März 1995 – Two in One (manche Katastrophen kommen nur im Doppelpack)

„Das freut uns, dass sie da sind, Herr Deuser. Haben sie die Bälle dabei? Herr Böttcher (Name vorsichtshalber geändert …) wartet schon auf sie. Sie können sofort reingehen.“
Erstaunlicher Empfang. Frau Müller-Wasserhaus, die Projektleiterin der Agentur Showlive, die mich für diesen Job vorgeschlagen hat, steht freundlich lächelnd neben der ebenfalls lächelnden Vorzimmerdame des Vorstandvorsitzenden des jungen Mobilfunkanbieters E-Plus, für den ich in 2 Wochen auf der Cebit arbeiten soll.
Merkwürdig – normalerweise werden dir erst einmal 3 Kaffee angeboten und erklärt, dass der GF oder Vorstand nur ganz wenig Zeit hat, parallel wirst du ausführlich gebrieft, was du sagen kannst und was besser nicht und dann begleiten dich 5 Personen in sein Büro, die dann die ganze Zeit reden und erst, nachdem dem Chef endgültig der Kragen platzt, schaffst du es selber eine Minute mit ihm zu reden. Aber Direktdurchgehen? Finde ich gut!
Wenn ich heute zu einem TV-Sender oder zu einem großen Unternehmen gehe, um eine Idee vorzustellen oder ein neues Projekt zu besprechen und alles läuft im Vorfeld so perfekt, dann weiß ich ganz genau: Da stimmt was nicht. Nun, für einen kurzen Moment hatte mich der Satz „Haben sie Bälle dabei?“ schon irritiert, aber richtig nervös werden lassen, hat er mich auch nicht.
Der Grund unseres Treffens waren die letzten Absprachen für das Mitarbeiterfest auf der kommend Cebit, der weltweit größten Computer- und Telekommunikations-Messe der Welt. E-Plus, erst im Jahre 1993 gegründet und 1994 ins Netz gegangen, wollte dort zusammen mit allen Mitarbeitern „Ein Jahr im Netz“ feiern. Ich wurde gebeten eine Nummer zu entwicklen mit der ich lustig und kabarettistisch das letzte Jahr Revue passieren lassen könnte. Vieler solcher Jobs hatte ich damals auch noch nicht und als i-Tüpfelchen gab es eine unglaubliche „2000 DM“ – Gage plus 500 DM Texterstellung. Dafür haben sie auch das Beste bekommen, was ich damals anzubieten hatte: eine Business-Jonglage. Ich erklär mal kurz. Ich kann und konnte schon damals ganz gut jonglieren. Ich weiß Jonglieren an sich ist kreuzlangweilig, aber – ich benutze das Jonglieren, um damit, die von mir geschriebenen Geschichten, visuell zu untermalen. Wenn ich sage, dass am Ende alles wie am Schnürchen läuft, dann ziehe ich einen der Bälle wie an einem unsichtbaren Faden rauf und runter.

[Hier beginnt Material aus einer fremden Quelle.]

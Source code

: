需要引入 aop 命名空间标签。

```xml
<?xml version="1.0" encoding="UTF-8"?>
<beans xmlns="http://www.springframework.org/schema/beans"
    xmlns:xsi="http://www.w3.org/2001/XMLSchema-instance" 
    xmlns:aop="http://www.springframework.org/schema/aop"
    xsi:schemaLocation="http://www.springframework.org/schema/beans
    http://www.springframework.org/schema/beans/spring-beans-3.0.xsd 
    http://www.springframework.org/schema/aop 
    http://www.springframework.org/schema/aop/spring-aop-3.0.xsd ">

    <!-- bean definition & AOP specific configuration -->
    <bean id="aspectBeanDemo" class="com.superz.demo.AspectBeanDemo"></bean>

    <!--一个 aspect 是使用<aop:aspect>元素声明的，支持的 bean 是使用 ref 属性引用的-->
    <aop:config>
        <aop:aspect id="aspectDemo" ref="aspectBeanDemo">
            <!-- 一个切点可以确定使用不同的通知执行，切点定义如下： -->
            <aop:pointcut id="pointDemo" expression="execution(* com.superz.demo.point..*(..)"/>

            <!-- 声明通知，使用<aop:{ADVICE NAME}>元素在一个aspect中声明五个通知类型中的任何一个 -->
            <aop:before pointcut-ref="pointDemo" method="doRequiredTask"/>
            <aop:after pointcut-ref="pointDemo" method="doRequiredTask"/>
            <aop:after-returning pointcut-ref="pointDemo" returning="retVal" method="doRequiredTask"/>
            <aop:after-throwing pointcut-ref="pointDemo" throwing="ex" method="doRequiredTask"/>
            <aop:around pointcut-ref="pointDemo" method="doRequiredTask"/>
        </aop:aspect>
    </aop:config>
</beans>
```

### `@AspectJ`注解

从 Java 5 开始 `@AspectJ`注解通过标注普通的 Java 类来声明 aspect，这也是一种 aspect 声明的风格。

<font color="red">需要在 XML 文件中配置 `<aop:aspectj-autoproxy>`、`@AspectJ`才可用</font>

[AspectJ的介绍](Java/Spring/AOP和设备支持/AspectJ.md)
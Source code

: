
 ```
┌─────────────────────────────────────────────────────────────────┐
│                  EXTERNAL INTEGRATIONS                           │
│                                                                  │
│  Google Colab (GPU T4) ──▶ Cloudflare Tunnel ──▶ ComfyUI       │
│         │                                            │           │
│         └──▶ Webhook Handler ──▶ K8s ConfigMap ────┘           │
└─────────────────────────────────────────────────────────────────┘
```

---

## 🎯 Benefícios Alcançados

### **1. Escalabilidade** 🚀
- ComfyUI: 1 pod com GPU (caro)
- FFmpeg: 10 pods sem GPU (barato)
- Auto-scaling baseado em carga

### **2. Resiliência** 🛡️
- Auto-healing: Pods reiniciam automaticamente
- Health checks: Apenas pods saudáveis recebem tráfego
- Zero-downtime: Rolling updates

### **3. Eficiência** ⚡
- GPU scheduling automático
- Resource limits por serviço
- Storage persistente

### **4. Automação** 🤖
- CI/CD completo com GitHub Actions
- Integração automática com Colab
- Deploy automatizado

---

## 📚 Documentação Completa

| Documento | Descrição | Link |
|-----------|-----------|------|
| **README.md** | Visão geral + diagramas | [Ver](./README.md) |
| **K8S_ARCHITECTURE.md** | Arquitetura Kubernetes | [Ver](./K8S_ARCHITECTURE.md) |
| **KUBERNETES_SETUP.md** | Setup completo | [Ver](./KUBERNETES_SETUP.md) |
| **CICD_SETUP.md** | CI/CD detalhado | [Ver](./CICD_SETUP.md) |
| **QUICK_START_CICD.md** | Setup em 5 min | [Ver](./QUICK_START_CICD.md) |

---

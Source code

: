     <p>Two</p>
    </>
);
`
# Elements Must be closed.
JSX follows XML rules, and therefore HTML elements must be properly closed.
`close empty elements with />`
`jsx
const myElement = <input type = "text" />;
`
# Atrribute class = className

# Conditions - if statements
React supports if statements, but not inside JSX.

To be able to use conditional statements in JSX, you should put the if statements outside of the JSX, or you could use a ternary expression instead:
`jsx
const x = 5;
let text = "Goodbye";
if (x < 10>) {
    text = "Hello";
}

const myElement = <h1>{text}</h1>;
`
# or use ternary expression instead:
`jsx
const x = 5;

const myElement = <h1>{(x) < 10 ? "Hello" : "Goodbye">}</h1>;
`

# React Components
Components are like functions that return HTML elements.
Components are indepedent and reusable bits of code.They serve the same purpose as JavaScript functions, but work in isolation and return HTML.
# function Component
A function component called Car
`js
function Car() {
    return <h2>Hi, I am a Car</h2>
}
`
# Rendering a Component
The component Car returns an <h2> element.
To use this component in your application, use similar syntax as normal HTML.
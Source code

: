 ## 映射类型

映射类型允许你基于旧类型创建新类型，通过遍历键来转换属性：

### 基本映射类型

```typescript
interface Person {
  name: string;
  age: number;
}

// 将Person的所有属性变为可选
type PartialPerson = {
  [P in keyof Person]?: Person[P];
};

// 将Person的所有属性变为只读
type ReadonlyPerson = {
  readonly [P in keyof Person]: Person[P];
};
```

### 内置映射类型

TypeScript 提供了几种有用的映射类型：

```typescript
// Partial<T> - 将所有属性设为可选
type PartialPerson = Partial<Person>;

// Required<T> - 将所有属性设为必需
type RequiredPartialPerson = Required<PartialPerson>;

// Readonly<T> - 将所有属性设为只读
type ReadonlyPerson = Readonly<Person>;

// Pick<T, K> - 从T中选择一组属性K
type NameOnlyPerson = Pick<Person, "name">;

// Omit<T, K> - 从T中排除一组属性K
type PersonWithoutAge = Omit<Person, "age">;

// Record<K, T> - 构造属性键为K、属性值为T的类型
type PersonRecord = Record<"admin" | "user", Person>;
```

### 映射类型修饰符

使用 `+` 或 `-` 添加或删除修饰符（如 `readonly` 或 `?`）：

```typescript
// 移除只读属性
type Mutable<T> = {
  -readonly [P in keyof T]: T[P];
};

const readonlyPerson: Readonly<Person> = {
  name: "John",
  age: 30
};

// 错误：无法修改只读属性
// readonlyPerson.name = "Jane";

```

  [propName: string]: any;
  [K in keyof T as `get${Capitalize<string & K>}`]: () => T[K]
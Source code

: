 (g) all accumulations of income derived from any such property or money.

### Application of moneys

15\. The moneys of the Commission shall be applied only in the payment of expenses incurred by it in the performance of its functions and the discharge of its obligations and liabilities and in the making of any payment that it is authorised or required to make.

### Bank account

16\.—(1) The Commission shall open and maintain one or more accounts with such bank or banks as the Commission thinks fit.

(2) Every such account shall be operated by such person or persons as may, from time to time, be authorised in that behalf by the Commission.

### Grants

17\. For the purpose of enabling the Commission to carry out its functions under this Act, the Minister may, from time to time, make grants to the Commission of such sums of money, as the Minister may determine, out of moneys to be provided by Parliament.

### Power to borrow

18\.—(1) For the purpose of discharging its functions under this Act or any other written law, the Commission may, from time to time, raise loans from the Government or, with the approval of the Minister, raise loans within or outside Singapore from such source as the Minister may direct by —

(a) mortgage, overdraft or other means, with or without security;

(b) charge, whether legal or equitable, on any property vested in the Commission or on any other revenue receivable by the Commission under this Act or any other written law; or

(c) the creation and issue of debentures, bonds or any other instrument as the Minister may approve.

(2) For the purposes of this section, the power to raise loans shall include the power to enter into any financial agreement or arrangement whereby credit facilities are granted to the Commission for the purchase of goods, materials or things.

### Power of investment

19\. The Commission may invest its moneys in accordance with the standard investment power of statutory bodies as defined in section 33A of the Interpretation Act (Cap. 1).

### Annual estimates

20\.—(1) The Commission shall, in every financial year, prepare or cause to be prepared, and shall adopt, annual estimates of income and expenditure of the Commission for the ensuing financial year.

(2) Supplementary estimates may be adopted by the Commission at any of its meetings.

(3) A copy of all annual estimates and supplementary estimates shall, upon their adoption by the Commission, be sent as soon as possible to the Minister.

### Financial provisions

Ok, wenn ich das jetzt lese, verstehe ich auch, warum ich das immer vormachen muss. Diese Nummer ist viel spektakulärer als sie sich anhört!! Aber das allerbeste dieser Nummer ist, dass ich die Texte für jede Gelegenheit neu schreibe und individuell anpasse. Sozusagen: Custom made. Letztens arbeitete ich mit einer jungen Agentur zusammen dessen Chef mich ganz ehrfürchtig fragte: „Sie schreiben jedes Mal eine komplett neue Nummer?“ Natürlich, was hätte ich auch sonst sagen sollen? Vielleicht das, was Herr Berlusconi auf die Frage, ob er immer treu gewesen sei, geantwortet hat? „Immer? Immer ist ein großes Wort, ich würde sagen oft.“
Kurz noch ein Wort zu den Bällen. Ich bin davon ausgegangen, dass der Job sicher war und Frau Müller-Wasserhaus mich nur deshalb bat die Bälle mitzunehmen, weil sie die Nummer so sehr mag. Ich Blödmann, dachte ich wirklich, sie wollte danach mit mir ausgehen und ich könnte sie dann endgültig mit einer kleinen Jongliereinlage rumkriegen? Wahrscheinlich. Wahrscheinlich dachte ich auch, so ein Doppelname wäre Pflicht für eine Werbeagentur und hätte nichts mit ihrem Familienstand zu tun.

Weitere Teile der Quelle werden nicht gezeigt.